Consequences rarely fix carelessness. Consequences only work when there is a decision not to do something, ie non-compliance. Only when a person is willfully negligent does the idea of consequences factor into their reasoning. Otherwise it's incompetence, a training issue.

Doing add unnecessary additional administrative burden to already overworked troops. Make it EASY for them to do their job correctly.


----------



## Fishbone Jones (12 Jan 2014)

RADOPSIGOPACISSOP said:
			
		

> Consequences rarely fix carelessness. Consequences only work when there is a decision not to do something, ie non-compliance. Only when a person is willfully negligent does the idea of consequences factor into their reasoning. Otherwise it's incompetence, a training issue.
> 
> Doing add unnecessary additional administrative burden to already overworked troops. Make it EASY for them to do their job correctly.



You, obviously, have no idea who you're responding to with this post.


----------



## Edward Campbell (12 Jan 2014)

RADOPSIGOPACISSOP said:
			
		

> Consequences rarely fix carelessness. Consequences only work when there is a decision not to do something, ie non-compliance. Only when a person is willfully negligent does the idea of consequences factor into their reasoning. Otherwise it's incompetence, a training issue.
> 
> Doing add unnecessary additional administrative burden to already overworked troops. Make it EASY for them to do their job correctly.




Not so.

Willful negligence is, thankfully, quite rare. Poor training is more common, but still not the norm. Carelessness is rampant, but it can be _trained_ out of people.
.
.
.
.
.
In _my_ experience, anyway.


----------



## RADOPSIGOPACCISOP (12 Jan 2014)

E.R. Campbell said:
			
		

> Not so.
> 
> Willful negligence is, thankfully, quite rare. Poor training is more common, but still not the norm. Carelessness is rampant, but it can be _trained_ out of people.
> .
> ...



Doesn't matter how good you train a juggler, if you keep throwing balls at him eventually they'll start dropping.
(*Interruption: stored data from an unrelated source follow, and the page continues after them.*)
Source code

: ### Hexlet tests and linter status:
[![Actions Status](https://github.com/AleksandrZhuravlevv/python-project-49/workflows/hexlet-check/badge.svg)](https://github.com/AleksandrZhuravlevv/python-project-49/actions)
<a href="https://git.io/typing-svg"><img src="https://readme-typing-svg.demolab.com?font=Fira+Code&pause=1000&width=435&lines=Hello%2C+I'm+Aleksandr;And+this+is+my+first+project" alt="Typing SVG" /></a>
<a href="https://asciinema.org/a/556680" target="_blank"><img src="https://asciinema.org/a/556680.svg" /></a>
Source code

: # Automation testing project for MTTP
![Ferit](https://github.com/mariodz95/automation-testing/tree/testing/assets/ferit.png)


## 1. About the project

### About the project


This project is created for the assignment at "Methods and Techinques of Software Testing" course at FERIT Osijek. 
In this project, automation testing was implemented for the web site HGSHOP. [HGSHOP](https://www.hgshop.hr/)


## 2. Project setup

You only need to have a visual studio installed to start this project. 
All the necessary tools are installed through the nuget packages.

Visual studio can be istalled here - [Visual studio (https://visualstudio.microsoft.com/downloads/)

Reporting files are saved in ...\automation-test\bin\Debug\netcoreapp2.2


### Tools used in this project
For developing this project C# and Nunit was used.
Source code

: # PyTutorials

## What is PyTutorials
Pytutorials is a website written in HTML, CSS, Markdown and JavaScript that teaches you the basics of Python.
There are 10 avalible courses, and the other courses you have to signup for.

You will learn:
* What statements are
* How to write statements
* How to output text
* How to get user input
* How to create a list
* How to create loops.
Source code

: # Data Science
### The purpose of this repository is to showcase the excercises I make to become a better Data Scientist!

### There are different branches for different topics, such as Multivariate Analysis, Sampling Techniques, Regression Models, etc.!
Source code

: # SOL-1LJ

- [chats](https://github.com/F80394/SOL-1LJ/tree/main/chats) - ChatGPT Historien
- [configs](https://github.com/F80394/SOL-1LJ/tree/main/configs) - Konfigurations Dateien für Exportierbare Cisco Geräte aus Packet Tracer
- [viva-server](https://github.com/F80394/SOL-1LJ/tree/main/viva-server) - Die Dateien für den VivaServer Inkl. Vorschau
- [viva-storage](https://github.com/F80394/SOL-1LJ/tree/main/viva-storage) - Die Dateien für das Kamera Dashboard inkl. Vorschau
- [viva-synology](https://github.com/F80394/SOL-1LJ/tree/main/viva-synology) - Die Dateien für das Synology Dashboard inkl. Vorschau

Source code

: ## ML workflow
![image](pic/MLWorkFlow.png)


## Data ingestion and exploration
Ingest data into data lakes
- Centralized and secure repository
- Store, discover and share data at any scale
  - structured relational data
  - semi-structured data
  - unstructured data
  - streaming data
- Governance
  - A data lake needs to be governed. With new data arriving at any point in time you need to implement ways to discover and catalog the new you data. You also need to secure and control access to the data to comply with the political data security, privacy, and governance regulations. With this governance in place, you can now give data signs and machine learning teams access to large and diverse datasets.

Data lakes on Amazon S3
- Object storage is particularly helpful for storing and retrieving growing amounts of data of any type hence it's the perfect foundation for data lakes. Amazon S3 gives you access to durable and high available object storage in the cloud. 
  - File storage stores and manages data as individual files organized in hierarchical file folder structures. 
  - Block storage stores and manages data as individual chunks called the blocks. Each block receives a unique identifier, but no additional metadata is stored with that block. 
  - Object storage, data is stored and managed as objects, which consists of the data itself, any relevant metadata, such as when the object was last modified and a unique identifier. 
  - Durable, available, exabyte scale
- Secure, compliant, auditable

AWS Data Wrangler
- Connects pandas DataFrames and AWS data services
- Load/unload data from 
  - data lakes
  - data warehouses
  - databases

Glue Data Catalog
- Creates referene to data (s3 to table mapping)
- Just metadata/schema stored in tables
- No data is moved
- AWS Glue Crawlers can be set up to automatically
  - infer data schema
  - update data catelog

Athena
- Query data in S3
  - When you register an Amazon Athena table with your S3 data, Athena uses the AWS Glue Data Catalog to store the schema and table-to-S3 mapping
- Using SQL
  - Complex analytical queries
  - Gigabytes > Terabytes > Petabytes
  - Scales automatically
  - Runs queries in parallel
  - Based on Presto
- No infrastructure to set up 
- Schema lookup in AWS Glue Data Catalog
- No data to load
Streamline the tasks and make it easy to do the job properly, then you'll see your troops perform better and perform things correctly.


----------



## Edward Campbell (12 Jan 2014)

RADOPSIGOPACISSOP said:
			
		

> Doesn't matter how good you train a juggler, if you keep throwing balls at him eventually they'll start dropping.
> 
> Streamline the tasks and make it easy to do the job properly, then you'll see your troops perform better and perform things correctly.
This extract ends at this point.